◆ **Data listing**:
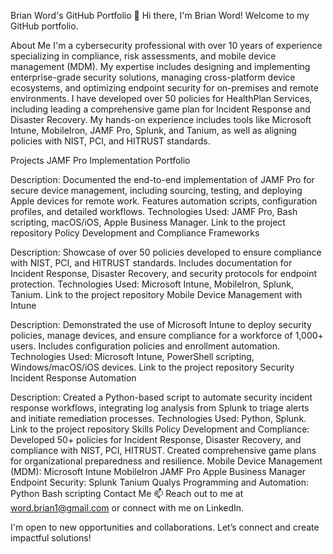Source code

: Brian Word's GitHub Portfolio
👋 Hi there, I'm Brian Word! Welcome to my GitHub portfolio.

About Me
I'm a cybersecurity professional with over 10 years of experience specializing in compliance, risk assessments, and mobile device management (MDM). My expertise includes designing and implementing enterprise-grade security solutions, managing cross-platform device ecosystems, and optimizing endpoint security for on-premises and remote environments. I have developed over 50 policies for HealthPlan Services, including leading a comprehensive game plan for Incident Response and Disaster Recovery. My hands-on experience includes tools like Microsoft Intune, MobileIron, JAMF Pro, Splunk, and Tanium, as well as aligning policies with NIST, PCI, and HITRUST standards.

Projects
JAMF Pro Implementation Portfolio

Description: Documented the end-to-end implementation of JAMF Pro for secure device management, including sourcing, testing, and deploying Apple devices for remote work. Features automation scripts, configuration profiles, and detailed workflows.
Technologies Used: JAMF Pro, Bash scripting, macOS/iOS, Apple Business Manager.
Link to the project repository
Policy Development and Compliance Frameworks

Description: Showcase of over 50 policies developed to ensure compliance with NIST, PCI, and HITRUST standards. Includes documentation for Incident Response, Disaster Recovery, and security protocols for endpoint protection.
Technologies Used: Microsoft Intune, MobileIron, Splunk, Tanium.
Link to the project repository
Mobile Device Management with Intune

Description: Demonstrated the use of Microsoft Intune to deploy security policies, manage devices, and ensure compliance for a workforce of 1,000+ users. Includes configuration policies and enrollment automation.
Technologies Used: Microsoft Intune, PowerShell scripting, Windows/macOS/iOS devices.
Link to the project repository
Security Incident Response Automation

Description: Created a Python-based script to automate security incident response workflows, integrating log analysis from Splunk to triage alerts and initiate remediation processes.
Technologies Used: Python, Splunk.
Link to the project repository
Skills
Policy Development and Compliance:
Developed 50+ policies for Incident Response, Disaster Recovery, and compliance with NIST, PCI, HITRUST.
Created comprehensive game plans for organizational preparedness and resilience.
Mobile Device Management (MDM):
Microsoft Intune
MobileIron
JAMF Pro
Apple Business Manager
Endpoint Security:
Splunk
Tanium
Qualys
Programming and Automation:
Python
Bash scripting
Contact Me
📫 Reach out to me at word.brian1@gmail.com or connect with me on LinkedIn.

I'm open to new opportunities and collaborations. Let’s connect and create impactful solutions!

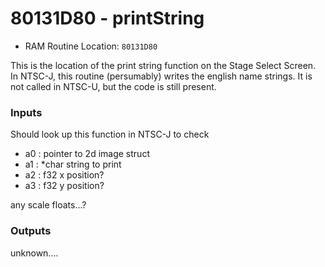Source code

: # 80131D80 - printString
* RAM Routine Location: `80131D80`

This is the location of the print string function on the Stage Select Screen. In NTSC-J, this routine (persumably) writes the english name strings. It is not called in NTSC-U, but the code is still present.

### Inputs
Should look up this function in NTSC-J to check
* a0 :  pointer to 2d image struct
* a1 :  *char string to print
* a2 :  f32 x position?
* a3 :  f32 y position?

any scale floats...?

### Outputs
unknown....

◆ **Prompt**:
Everything from the first line of the entries through the line containing "Security Incident Response Automation" is to be transcribed exactly; the pictures are not.

◆ **Exercise answer**:
Source code

: Brian Word's GitHub Portfolio
👋 Hi there, I'm Brian Word! Welcome to my GitHub portfolio.

About Me
I'm a cybersecurity professional with over 10 years of experience specializing in compliance, risk assessments, and mobile device management (MDM). My expertise includes designing and implementing enterprise-grade security solutions, managing cross-platform device ecosystems, and optimizing endpoint security for on-premises and remote environments. I have developed over 50 policies for HealthPlan Services, including leading a comprehensive game plan for Incident Response and Disaster Recovery. My hands-on experience includes tools like Microsoft Intune, MobileIron, JAMF Pro, Splunk, and Tanium, as well as aligning policies with NIST, PCI, and HITRUST standards.

Projects
JAMF Pro Implementation Portfolio

Description: Documented the end-to-end implementation of JAMF Pro for secure device management, including sourcing, testing, and deploying Apple devices for remote work. Features automation scripts, configuration profiles, and detailed workflows.
Technologies Used: JAMF Pro, Bash scripting, macOS/iOS, Apple Business Manager.
Link to the project repository
Policy Development and Compliance Frameworks

Description: Showcase of over 50 policies developed to ensure compliance with NIST, PCI, and HITRUST standards. Includes documentation for Incident Response, Disaster Recovery, and security protocols for endpoint protection.
Technologies Used: Microsoft Intune, MobileIron, Splunk, Tanium.
Link to the project repository
Mobile Device Management with Intune

Description: Demonstrated the use of Microsoft Intune to deploy security policies, manage devices, and ensure compliance for a workforce of 1,000+ users. Includes configuration policies and enrollment automation.
Technologies Used: Microsoft Intune, PowerShell scripting, Windows/macOS/iOS devices.
Link to the project repository
Security Incident Response Automation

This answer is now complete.